This will never return, never,
Unless having reached their limits
They will begin over, that is,
Over and over
I still struggle for words when it comes to Oppen. Primitivist. Communalist. Agrarian. Tinkerer? I bet he was. He's a symbolist, a touch imagistic, too.
He saw into Whitman; saw through Whitman to something less here but yet close by. Forgotten? Dropped in the grass, maybe. A rusting tool; a bleached skull with some red hair still attached.
Oppen saw through history to something pan-human, something not wed to the opening of a continent or the birth of a nation. But he was inspired by freshness and renewal and their tenuous dance with what is ancient.

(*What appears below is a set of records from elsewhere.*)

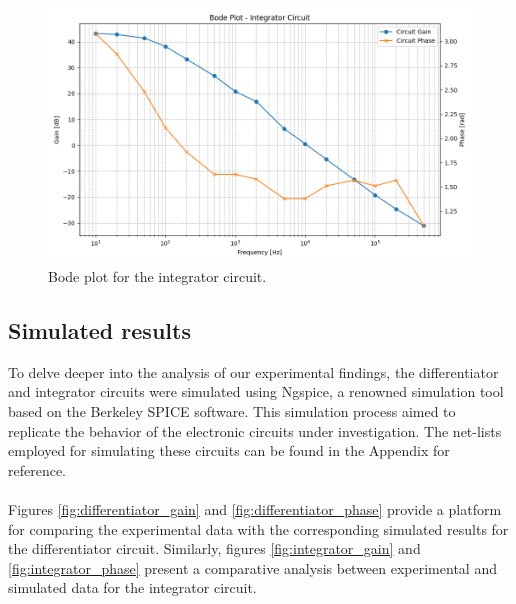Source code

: 		\begin{figure}[H]
		    \centering
		    \includegraphics[width=1\textwidth]{figures/integrator/bode_plot.png}
		    \caption{Bode plot for the integrator circuit.}
		    \label{fig:integrator_bode}
		\end{figure}
	
	
	\subsection{Simulated results}
	   
		To delve deeper into the analysis of our experimental findings, the differentiator and integrator circuits were simulated using Ngspice, a renowned simulation tool based on the Berkeley SPICE software. 
		This simulation process aimed to replicate the behavior of the electronic circuits under investigation. 
		The net-lists employed for simulating these circuits can be found in the Appendix for reference. \\\\
		Figures \ref{fig:differentiator_gain} and \ref{fig:differentiator_phase} provide a platform for comparing the experimental data with the corresponding simulated results for the differentiator circuit.
		Similarly, figures \ref{fig:integrator_gain} and \ref{fig:integrator_phase} present a comparative analysis between experimental and simulated data for the integrator circuit. \\
		
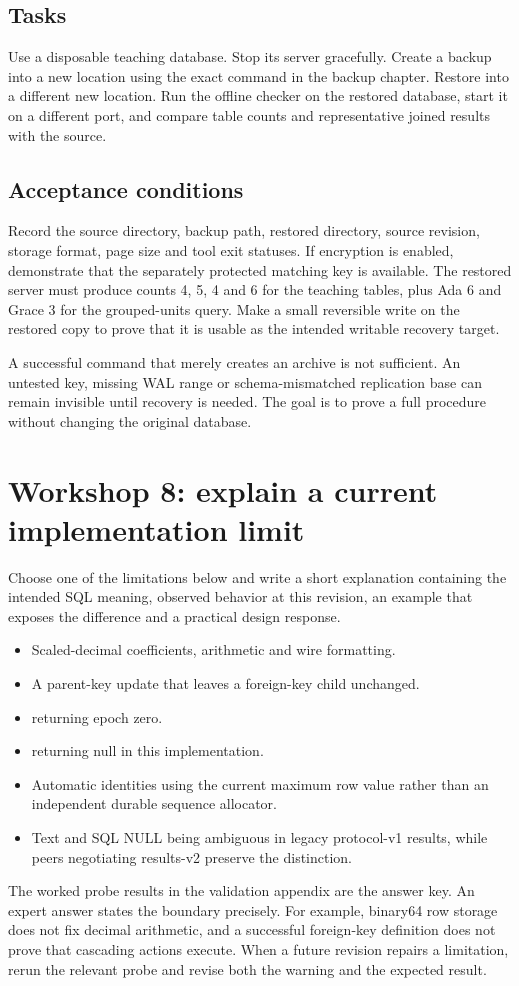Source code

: \subsection{Tasks}
Use a disposable teaching database. Stop its server gracefully. Create a
backup into a new location using the exact command in the backup chapter.
Restore into a different new location. Run the offline checker on the
restored database, start it on a different port, and compare table counts
and representative joined results with the source.

\subsection{Acceptance conditions}
Record the source directory, backup path, restored directory, source
revision, storage format, page size and tool exit statuses. If encryption
is enabled, demonstrate that the separately protected matching key is
available. The restored server must produce counts 4, 5, 4 and 6 for the
teaching tables, plus Ada 6 and Grace 3 for the grouped-units query. Make a
small reversible write on the restored copy to prove that it is usable as
the intended writable recovery target.

A successful command that merely creates an archive is not sufficient.
An untested key, missing WAL range or schema-mismatched replication base can
remain invisible until recovery is needed. The goal is to prove a full
procedure without changing the original database.

\section{Workshop 8: explain a current implementation limit}
Choose one of the limitations below and write a short explanation containing
the intended SQL meaning, observed behavior at this revision, an example
that exposes the difference and a practical design response.
\begin{itemize}
\item Scaled-decimal coefficients, arithmetic and wire formatting.
\item A parent-key update that leaves a foreign-key child unchanged.
\item {} returning epoch zero.
\item {} returning null in this implementation.
\item Automatic identities using the current maximum row value rather than
an independent durable sequence allocator.
\item Text  and SQL NULL being ambiguous in legacy protocol-v1
results, while peers negotiating results-v2 preserve the distinction.
\end{itemize}
The worked probe results in the validation appendix are the answer key.
An expert answer states the boundary precisely. For example, binary64 row
storage does not fix decimal arithmetic, and a successful foreign-key
definition does not prove that cascading actions execute. When a future
revision repairs a limitation, rerun the relevant probe and revise both
the warning and the expected result.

It is the second half of the above poem that sets my world afire. The word "council" holds me... A council is surely not a senate; it is tenuous, situational. Organic. Of necessity and conducted when needed, when seasons or crises dictate. These people described here, and Oppen, I believe, are of the moment in which they find themselves.
Don't we all wish that what we make, what we might leave behind, could "[shine] in the forest"? I admit I do. But in this poem it is almost as if they are looking back at what they made as they leave it. They have broken camp and are heading on. "This will never return, never," and yet they—we—always look back.
I hope we are given the chance to "begin over" again.